From the entries provided below, copy each line that contains the word "solid".

=====

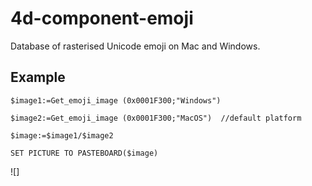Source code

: # 4d-component-emoji
Database of rasterised Unicode emoji on Mac and Windows.

Example
---

```
$image1:=Get_emoji_image (0x0001F300;"Windows")

$image2:=Get_emoji_image (0x0001F300;"MacOS")  //default platform

$image:=$image1/$image2

SET PICTURE TO PASTEBOARD($image)
```

![]
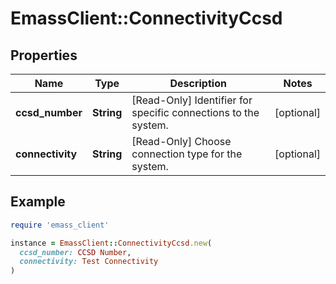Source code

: # EmassClient::ConnectivityCcsd

## Properties

| Name | Type | Description | Notes |
| ---- | ---- | ----------- | ----- |
| **ccsd_number** | **String** | [Read-Only] Identifier for specific connections to the system. | [optional] |
| **connectivity** | **String** | [Read-Only] Choose connection type for the system. | [optional] |

## Example

```ruby
require 'emass_client'

instance = EmassClient::ConnectivityCcsd.new(
  ccsd_number: CCSD Number,
  connectivity: Test Connectivity
)
```

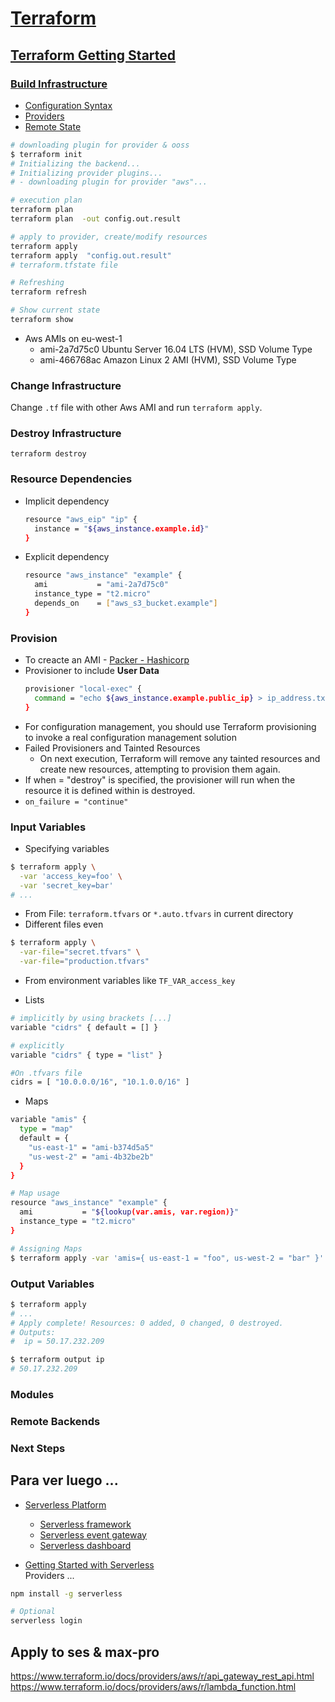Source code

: # [Terraform](https://www.terraform.io)

## [Terraform Getting Started](https://www.terraform.io/intro/getting-started/install.html)

### [Build Infrastructure](https://www.terraform.io/intro/getting-started/build.html)

* [Configuration Syntax](https://www.terraform.io/docs/configuration/syntax.html)
* [Providers](https://www.terraform.io/docs/providers/index.html)
* [Remote State](https://www.terraform.io/docs/state/remote.html)

```bash
# downloading plugin for provider & ooss
$ terraform init
# Initializing the backend...
# Initializing provider plugins...
# - downloading plugin for provider "aws"...

# execution plan
terraform plan  
terraform plan  -out config.out.result  

# apply to provider, create/modify resources
terraform apply  
terraform apply  "config.out.result"
# terraform.tfstate file  

# Refreshing
terraform refresh

# Show current state
terraform show
```

* Aws AMIs on eu-west-1
  - ami-2a7d75c0	Ubuntu Server 16.04 LTS (HVM), SSD Volume Type
  - ami-466768ac	Amazon Linux 2 AMI (HVM), SSD Volume Type


### Change Infrastructure
Change `.tf` file with other Aws AMI and run `terraform apply`.

### Destroy Infrastructure
`terraform destroy`

### Resource Dependencies
* Implicit dependency
  ```bash
  resource "aws_eip" "ip" {
    instance = "${aws_instance.example.id}"
  }
  ```
* Explicit dependency  
  ```bash
  resource "aws_instance" "example" {
    ami           = "ami-2a7d75c0"
    instance_type = "t2.micro"
    depends_on    = ["aws_s3_bucket.example"]
  }
  ```

### Provision
* To creacte an AMI  -  [Packer - Hashicorp](https://www.packer.io/)
* Provisioner to include **User Data**
  ```bash
  provisioner "local-exec" {
    command = "echo ${aws_instance.example.public_ip} > ip_address.txt"
  }
  ```
* For configuration management, you should use Terraform provisioning to invoke a real configuration management solution
* Failed Provisioners and Tainted Resources 
  - On next execution, Terraform will remove any tainted resources and create new resources, attempting to provision them again.
* If when = "destroy" is specified, the provisioner will run when the resource it is defined within is destroyed.
* `on_failure = "continue"`

### Input Variables 
* Specifying variables
```bash
$ terraform apply \
  -var 'access_key=foo' \
  -var 'secret_key=bar'
# ...
```
* From File: `terraform.tfvars` or `*.auto.tfvars` in current directory
* Different files even
```bash
$ terraform apply \
  -var-file="secret.tfvars" \
  -var-file="production.tfvars"
```
* From environment variables like `TF_VAR_access_key`

* Lists
```bash
# implicitly by using brackets [...]
variable "cidrs" { default = [] }

# explicitly
variable "cidrs" { type = "list" }

#On .tfvars file
cidrs = [ "10.0.0.0/16", "10.1.0.0/16" ]
```

* Maps
```bash
variable "amis" {
  type = "map"
  default = {
    "us-east-1" = "ami-b374d5a5"
    "us-west-2" = "ami-4b32be2b"
  }
}

# Map usage
resource "aws_instance" "example" {
  ami           = "${lookup(var.amis, var.region)}"
  instance_type = "t2.micro"
}

# Assigning Maps
$ terraform apply -var 'amis={ us-east-1 = "foo", us-west-2 = "bar" }'
```

### Output Variables
```bash
$ terraform apply
# ...
# Apply complete! Resources: 0 added, 0 changed, 0 destroyed.
# Outputs:
#  ip = 50.17.232.209

$ terraform output ip
# 50.17.232.209
```

### Modules


### Remote Backends
### Next Steps









## Para ver luego ...

* [Serverless Platform](https://serverless.com/)
  - [Serverless framework](https://serverless.com/framework/)
  - [Serverless event gateway](https://serverless.com/event-gateway/)
  - [Serverless dashboard](https://serverless.com/dashboard/)

* [Getting Started with Serverless](https://serverless.com/framework/docs/getting-started/)  
  Providers ...

```bash
npm install -g serverless

# Optional
serverless login 
```


## Apply to ses & max-pro
https://www.terraform.io/docs/providers/aws/r/api_gateway_rest_api.html  
https://www.terraform.io/docs/providers/aws/r/lambda_function.html  


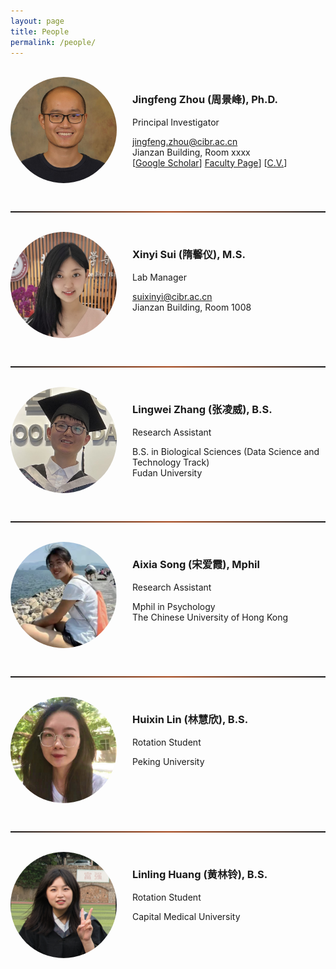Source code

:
 ```yaml
---
layout: page
title: People
permalink: /people/
---
```


<br>
  
<!-- ========================================================================================================================== -->
<img align="left" width="170" style="margin-right:25px; border-radius: 50%; border: 0px solid #6495ED;" src="/people/jingfeng_head_shot.jpg" />

<h3>Jingfeng Zhou (周景峰), Ph.D.</h3>

Principal Investigator

[jingfeng.zhou@cibr.ac.cn](mailto:jingfeng.zhou@cibr.ac.cn)<br>Jianzan Building, Room xxxx<br>
[[Google Scholar](https://scholar.google.com/citations?user=ZQD-fmcAAAAJ)] [Faculty Page](http://cibr.ac.cn/#/science/team/detail/575)] [[C.V.](CV/jingfeng.md)]<br clear="left" />

<br>
<hr style="height:2px; border:1px; background-image: linear-gradient(to right, rgba(255, 94, 19, 0), rgba(255, 94, 19, 0.6), rgba(255, 94, 19, 0))" />
<br>


<!-- ========================================================================================================================== -->
<img align="left" width="170" style="margin-right:25px; border-radius: 50%; border: 0px solid #6495ED;" src="/people/xinyi_sui.jpg" />

<h3>Xinyi Sui (隋馨仪), M.S.</h3>

Lab Manager

[suixinyi@cibr.ac.cn](mailto:jingfeng.zhou@cibr.ac.cn)<br>Jianzan Building, Room 1008<br clear="left" />

<br>
<hr style="height:2px; border:1px; background-image: linear-gradient(to right, rgba(255, 94, 19, 0), rgba(255, 94, 19, 0.6), rgba(255, 94, 19, 0))" />
<br>




<!-- ========================================================================================================================== -->
<img align="left" width="170" style="margin-right:25px; border-radius: 50%; border: 0px solid #6495ED;" src="/people/lingwei_zhang.jpg" />

<h3>Lingwei Zhang (张凌威), B.S.</h3>

Research Assistant

B.S. in Biological Sciences (Data Science and Technology Track)<br>Fudan University<br clear="left" />

<br>
<hr style="height:2px; border:1px; background-image: linear-gradient(to right, rgba(255, 94, 19, 0), rgba(255, 94, 19, 0.6), rgba(255, 94, 19, 0))" />
<br>



<!-- ========================================================================================================================== -->
<img align="left" width="170" style="margin-right:25px; border-radius: 50%; border: 0px solid #6495ED;" src="/people/aixia_song2.png" />

<h3>Aixia Song (宋爱霞), Mphil</h3>

Research Assistant

Mphil in Psychology<br>The Chinese University of Hong Kong<br clear="left" />

<br>
<hr style="height:2px; border:1px; background-image: linear-gradient(to right, rgba(255, 94, 19, 0), rgba(255, 94, 19, 0.6), rgba(255, 94, 19, 0))" />
<br>



<!-- ========================================================================================================================== -->
<img align="left" width="170" style="margin-right:25px; border-radius: 50%; border: 0px solid #6495ED;" src="/people/huixin_lin2.jpg" />

<h3>Huixin Lin (林慧欣), B.S.</h3>

Rotation Student

Peking University<br clear="left" />

<br>
<hr style="height:2px; border:1px; background-image: linear-gradient(to right, rgba(255, 94, 19, 0), rgba(255, 94, 19, 0.6), rgba(255, 94, 19, 0))" />
<br>



<!-- ========================================================================================================================== -->
<img align="left" width="170" style="margin-right:25px; border-radius: 50%; border: 0px solid #6495ED;" src="/people/linling_huang.png" />

<h3>Linling Huang (黄林铃), B.S.</h3>

Rotation Student

Capital Medical University<br clear="left" />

=====

- **EXERCISE OUTPUT**
<img align="left" width="170" style="margin-right:25px; border-radius: 50%; border: 0px solid #6495ED;" src="/people/jingfeng_head_shot.jpg" />
<img align="left" width="170" style="margin-right:25px; border-radius: 50%; border: 0px solid #6495ED;" src="/people/xinyi_sui.jpg" />
<img align="left" width="170" style="margin-right:25px; border-radius: 50%; border: 0px solid #6495ED;" src="/people/lingwei_zhang.jpg" />
<img align="left" width="170" style="margin-right:25px; border-radius: 50%; border: 0px solid #6495ED;" src="/people/aixia_song2.png" />
<img align="left" width="170" style="margin-right:25px; border-radius: 50%; border: 0px solid #6495ED;" src="/people/huixin_lin2.jpg" />
<img align="left" width="170" style="margin-right:25px; border-radius: 50%; border: 0px solid #6495ED;" src="/people/linling_huang.png" />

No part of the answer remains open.